» THE DATA
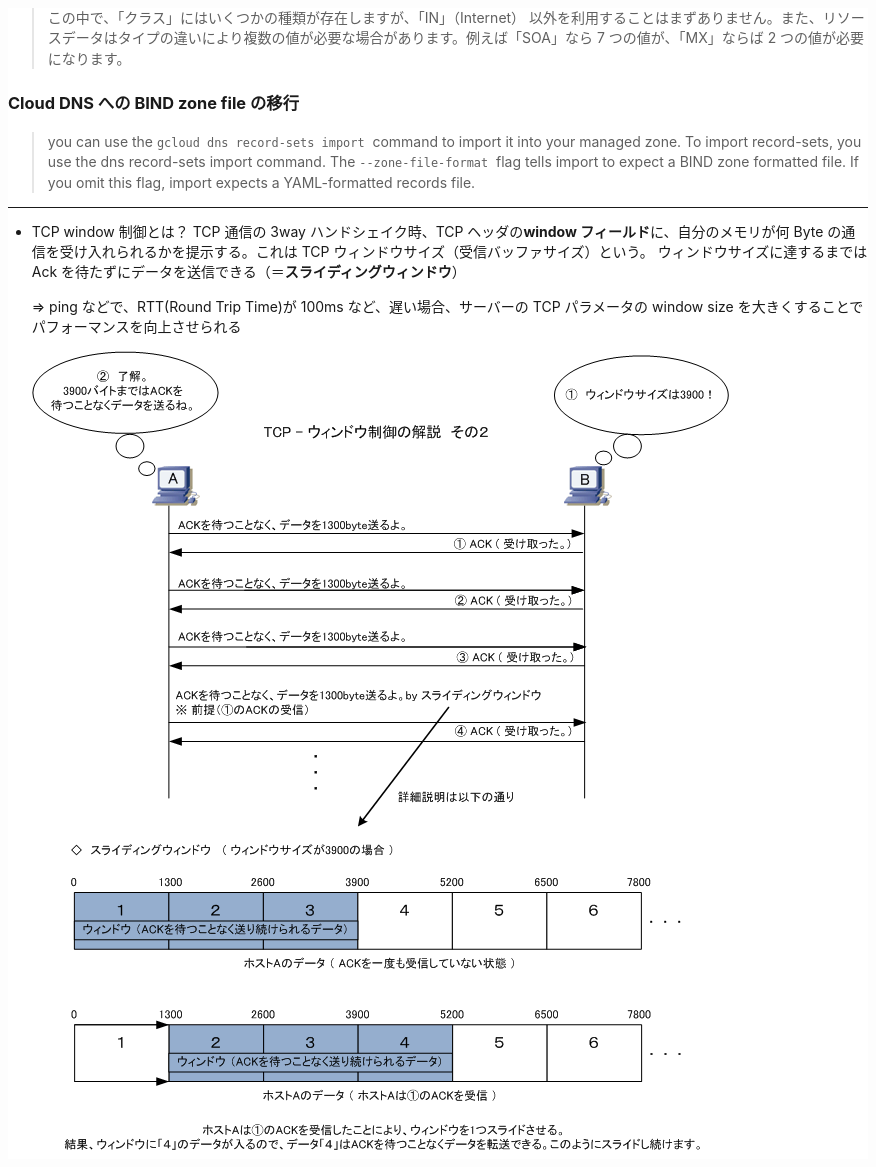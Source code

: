   > この中で、「クラス」にはいくつかの種類が存在しますが、「IN」（Internet） 以外を利用することはまずありません。また、リソースデータはタイプの違いにより複数の値が必要な場合があります。例えば「SOA」なら 7 つの値が、「MX」ならば 2 つの値が必要になります。

  ### Cloud DNS への BIND zone file の移行

  > you can use the `gcloud dns record-sets import`
  >  command to import it into your managed zone. To import record-sets, you use the dns record-sets import command. The `--zone-file-format`
  >  flag tells import to expect a BIND zone formatted file. If you omit this flag, import expects a YAML-formatted records file.

---

- TCP window 制御とは？
  TCP 通信の 3way ハンドシェイク時、TCP ヘッダの**window フィールド**に、自分のメモリが何 Byte の通信を受け入れられるかを提示する。これは TCP ウィンドウサイズ（受信バッファサイズ）という。
  ウィンドウサイズに達するまでは Ack を待たずにデータを送信できる（＝**スライディングウィンドウ**）

  ⇒ ping などで、RTT(Round Trip Time)が 100ms など、遅い場合、サーバーの TCP パラメータの window size を大きくすることでパフォーマンスを向上させられる

  ![Untitled](/images/20221219_professional-cloud-network-engineer/Untitled2.png)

» TASK GOAL
Show each line from the material above where the string "file" can be found.

» OUTPUT FOR THIS EXERCISE
  ### Cloud DNS への BIND zone file の移行
  >  command to import it into your managed zone. To import record-sets, you use the dns record-sets import command. The `--zone-file-format`
  >  flag tells import to expect a BIND zone formatted file. If you omit this flag, import expects a YAML-formatted records file.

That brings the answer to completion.